===== Provided records

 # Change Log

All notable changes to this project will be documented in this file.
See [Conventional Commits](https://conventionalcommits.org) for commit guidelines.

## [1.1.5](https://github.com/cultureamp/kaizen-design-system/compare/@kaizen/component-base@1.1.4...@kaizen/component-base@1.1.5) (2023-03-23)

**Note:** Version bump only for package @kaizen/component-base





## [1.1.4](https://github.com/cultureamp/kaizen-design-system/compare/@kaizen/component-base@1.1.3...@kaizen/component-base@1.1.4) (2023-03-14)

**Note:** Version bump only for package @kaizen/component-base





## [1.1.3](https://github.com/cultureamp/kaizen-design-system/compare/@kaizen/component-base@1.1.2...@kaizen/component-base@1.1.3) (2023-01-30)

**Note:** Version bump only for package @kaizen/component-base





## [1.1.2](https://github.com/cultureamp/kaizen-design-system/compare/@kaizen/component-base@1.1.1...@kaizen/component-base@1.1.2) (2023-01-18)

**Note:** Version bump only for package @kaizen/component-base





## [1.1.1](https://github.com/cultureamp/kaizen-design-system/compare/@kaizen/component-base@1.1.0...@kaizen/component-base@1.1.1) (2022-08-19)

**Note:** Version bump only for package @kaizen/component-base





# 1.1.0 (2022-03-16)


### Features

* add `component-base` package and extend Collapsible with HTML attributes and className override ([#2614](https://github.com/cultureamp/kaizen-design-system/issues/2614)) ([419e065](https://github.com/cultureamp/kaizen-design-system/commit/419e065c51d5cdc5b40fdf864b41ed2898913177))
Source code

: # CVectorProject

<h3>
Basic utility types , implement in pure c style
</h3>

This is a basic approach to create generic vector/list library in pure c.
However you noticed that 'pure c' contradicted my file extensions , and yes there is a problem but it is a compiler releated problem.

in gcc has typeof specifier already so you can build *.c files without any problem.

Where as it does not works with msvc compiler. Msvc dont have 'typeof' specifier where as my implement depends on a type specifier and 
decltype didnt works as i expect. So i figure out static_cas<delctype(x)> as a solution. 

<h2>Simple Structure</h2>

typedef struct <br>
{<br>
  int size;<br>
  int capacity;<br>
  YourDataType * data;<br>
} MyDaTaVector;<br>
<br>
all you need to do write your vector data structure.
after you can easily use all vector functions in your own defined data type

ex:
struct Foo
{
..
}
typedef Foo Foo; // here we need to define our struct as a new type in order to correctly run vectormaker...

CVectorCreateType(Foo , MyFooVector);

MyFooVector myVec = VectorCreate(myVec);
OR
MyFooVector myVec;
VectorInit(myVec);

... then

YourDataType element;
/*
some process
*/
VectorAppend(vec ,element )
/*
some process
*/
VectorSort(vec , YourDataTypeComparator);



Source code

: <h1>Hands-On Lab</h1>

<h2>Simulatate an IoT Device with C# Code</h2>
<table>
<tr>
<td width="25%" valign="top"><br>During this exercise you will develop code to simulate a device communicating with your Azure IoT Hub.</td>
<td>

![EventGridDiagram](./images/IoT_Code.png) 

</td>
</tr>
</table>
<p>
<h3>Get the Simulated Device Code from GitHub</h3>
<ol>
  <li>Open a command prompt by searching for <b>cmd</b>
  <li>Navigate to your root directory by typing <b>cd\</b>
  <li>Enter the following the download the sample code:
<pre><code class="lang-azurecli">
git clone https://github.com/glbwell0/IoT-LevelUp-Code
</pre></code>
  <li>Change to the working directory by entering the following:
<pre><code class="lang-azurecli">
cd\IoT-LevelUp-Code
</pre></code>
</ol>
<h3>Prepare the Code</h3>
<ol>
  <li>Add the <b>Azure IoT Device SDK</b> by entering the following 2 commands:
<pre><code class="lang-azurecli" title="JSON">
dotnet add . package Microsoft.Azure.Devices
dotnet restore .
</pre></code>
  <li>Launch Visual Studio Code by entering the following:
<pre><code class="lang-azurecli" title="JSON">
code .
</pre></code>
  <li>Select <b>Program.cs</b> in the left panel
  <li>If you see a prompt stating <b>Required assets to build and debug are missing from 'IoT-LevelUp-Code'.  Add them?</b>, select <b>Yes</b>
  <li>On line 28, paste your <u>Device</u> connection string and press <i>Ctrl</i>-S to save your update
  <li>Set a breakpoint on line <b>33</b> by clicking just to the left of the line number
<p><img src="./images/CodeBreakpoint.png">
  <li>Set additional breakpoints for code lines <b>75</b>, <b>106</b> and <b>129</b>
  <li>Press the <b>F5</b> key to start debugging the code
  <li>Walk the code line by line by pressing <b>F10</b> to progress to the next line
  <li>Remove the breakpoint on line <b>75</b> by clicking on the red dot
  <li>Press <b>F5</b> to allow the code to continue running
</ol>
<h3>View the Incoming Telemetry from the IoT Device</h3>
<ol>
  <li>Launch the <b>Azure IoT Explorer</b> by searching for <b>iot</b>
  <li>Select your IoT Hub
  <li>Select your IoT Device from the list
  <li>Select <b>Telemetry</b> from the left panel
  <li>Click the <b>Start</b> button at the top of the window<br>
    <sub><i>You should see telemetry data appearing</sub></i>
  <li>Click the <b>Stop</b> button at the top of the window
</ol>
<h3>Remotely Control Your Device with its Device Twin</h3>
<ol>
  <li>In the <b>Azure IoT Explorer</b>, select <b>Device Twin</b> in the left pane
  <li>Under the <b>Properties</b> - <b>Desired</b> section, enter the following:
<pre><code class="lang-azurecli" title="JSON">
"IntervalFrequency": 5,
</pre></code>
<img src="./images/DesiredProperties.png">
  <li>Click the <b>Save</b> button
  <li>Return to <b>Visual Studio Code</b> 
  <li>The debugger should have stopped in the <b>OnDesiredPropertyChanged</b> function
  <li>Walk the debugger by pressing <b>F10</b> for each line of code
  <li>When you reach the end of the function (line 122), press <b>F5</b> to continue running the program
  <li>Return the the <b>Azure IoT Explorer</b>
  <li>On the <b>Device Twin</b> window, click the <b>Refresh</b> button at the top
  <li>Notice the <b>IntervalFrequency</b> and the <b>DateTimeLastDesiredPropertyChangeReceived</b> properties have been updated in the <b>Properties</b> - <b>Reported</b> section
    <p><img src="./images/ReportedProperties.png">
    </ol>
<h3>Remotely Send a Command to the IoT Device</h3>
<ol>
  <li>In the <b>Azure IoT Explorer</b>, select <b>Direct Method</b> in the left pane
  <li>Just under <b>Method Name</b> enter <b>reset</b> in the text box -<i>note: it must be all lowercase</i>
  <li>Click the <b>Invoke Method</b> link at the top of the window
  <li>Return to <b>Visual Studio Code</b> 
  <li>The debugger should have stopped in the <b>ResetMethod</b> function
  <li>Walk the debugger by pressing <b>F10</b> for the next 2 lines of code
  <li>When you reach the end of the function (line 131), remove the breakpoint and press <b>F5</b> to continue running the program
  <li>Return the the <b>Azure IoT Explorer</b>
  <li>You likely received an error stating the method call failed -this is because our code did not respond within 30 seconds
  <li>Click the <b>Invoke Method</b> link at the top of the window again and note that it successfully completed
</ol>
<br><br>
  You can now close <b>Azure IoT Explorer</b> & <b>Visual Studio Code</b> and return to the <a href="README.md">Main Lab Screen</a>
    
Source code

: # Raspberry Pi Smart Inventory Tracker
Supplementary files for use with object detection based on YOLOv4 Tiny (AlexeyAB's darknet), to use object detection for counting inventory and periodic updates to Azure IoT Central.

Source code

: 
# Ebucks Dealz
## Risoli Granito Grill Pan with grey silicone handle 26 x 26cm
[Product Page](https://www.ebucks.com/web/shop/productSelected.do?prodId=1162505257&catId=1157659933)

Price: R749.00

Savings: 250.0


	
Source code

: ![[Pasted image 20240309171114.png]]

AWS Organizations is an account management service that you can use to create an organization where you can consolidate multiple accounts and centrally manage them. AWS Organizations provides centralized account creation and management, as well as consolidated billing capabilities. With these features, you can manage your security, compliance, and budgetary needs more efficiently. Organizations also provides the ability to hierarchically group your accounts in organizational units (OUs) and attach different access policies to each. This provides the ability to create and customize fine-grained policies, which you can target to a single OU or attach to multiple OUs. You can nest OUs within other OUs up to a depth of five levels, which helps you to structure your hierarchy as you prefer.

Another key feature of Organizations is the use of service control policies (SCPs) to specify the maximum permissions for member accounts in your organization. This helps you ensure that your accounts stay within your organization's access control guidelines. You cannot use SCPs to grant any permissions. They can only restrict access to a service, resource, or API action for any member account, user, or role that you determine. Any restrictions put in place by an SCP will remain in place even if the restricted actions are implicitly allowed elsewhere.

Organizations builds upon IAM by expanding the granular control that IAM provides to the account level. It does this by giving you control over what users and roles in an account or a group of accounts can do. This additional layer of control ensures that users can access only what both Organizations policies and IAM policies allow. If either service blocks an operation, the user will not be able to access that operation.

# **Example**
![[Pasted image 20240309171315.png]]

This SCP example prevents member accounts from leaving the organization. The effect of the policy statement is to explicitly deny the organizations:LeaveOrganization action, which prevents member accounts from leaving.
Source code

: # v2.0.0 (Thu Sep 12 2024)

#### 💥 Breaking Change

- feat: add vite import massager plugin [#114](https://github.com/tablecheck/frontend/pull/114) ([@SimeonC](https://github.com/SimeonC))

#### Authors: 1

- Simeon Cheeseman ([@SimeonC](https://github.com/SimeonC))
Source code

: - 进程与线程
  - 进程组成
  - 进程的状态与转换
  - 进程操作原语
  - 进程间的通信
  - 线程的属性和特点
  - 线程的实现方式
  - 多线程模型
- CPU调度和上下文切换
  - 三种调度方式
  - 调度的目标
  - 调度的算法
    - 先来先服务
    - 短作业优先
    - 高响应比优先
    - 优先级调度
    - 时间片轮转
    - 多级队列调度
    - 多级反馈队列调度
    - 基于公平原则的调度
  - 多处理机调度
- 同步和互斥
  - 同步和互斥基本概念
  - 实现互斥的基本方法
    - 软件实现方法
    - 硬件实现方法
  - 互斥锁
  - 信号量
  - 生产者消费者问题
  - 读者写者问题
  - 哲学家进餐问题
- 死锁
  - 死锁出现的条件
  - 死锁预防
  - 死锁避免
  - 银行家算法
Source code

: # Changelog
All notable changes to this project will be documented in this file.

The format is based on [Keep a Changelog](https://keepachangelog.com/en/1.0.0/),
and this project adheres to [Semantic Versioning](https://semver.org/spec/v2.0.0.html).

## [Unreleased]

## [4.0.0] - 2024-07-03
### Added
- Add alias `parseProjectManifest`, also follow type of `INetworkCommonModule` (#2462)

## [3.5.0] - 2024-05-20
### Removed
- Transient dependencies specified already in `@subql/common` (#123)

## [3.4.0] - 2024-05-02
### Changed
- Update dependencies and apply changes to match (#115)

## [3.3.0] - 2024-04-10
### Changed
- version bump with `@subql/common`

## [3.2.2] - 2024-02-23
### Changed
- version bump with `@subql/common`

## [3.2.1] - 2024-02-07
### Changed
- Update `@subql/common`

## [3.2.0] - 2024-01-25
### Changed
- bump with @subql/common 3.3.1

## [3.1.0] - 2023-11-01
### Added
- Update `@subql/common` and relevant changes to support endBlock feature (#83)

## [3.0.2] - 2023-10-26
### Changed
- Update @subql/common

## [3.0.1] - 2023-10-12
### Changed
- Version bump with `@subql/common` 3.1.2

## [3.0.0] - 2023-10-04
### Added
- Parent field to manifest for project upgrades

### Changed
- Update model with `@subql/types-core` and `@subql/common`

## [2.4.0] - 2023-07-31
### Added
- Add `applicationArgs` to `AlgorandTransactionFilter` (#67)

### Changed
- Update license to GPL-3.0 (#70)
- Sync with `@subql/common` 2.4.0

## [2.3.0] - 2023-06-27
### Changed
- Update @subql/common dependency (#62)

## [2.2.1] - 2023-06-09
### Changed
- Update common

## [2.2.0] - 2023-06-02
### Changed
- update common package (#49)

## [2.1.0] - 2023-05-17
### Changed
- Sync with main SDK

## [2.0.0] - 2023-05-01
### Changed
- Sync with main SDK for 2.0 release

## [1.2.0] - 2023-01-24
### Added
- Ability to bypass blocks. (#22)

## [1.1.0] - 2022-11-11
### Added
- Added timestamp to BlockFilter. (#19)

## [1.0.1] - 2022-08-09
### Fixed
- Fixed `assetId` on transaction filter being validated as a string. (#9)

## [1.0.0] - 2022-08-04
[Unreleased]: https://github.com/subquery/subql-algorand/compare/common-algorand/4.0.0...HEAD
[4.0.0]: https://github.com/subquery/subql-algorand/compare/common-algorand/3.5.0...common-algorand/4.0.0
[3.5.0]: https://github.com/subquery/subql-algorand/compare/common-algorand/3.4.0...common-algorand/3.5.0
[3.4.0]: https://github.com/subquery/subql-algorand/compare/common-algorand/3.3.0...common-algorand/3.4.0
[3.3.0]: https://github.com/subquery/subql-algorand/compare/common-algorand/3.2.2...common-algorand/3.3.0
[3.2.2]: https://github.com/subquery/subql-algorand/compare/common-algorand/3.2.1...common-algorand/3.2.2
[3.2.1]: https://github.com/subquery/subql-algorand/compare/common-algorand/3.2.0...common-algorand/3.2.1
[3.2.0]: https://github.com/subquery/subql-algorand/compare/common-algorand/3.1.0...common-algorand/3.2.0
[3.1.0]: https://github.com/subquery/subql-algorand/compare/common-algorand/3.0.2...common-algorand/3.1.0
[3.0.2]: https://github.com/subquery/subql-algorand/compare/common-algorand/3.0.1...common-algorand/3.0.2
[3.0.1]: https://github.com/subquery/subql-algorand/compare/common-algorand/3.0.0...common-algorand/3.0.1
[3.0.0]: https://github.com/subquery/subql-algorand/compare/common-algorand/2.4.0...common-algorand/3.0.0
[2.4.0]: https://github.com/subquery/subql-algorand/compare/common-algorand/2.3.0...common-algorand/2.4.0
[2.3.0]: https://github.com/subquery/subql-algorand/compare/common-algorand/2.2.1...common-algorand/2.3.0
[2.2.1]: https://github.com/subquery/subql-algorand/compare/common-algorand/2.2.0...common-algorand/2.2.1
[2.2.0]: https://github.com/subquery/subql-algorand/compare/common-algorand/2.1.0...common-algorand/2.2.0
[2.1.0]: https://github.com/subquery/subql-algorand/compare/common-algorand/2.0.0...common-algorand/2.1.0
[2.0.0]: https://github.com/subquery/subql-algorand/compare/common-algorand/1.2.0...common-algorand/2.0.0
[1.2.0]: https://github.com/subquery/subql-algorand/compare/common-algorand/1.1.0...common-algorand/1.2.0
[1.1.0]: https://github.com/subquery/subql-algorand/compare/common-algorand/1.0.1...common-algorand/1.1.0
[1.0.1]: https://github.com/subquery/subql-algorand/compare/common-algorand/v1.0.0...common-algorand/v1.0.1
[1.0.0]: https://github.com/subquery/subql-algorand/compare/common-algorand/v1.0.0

==========

● Required action: From the entries above, list each line with "types" in it.

● Solution to this exercise:
Basic utility types , implement in pure c style
- Update model with `@subql/types-core` and `@subql/common`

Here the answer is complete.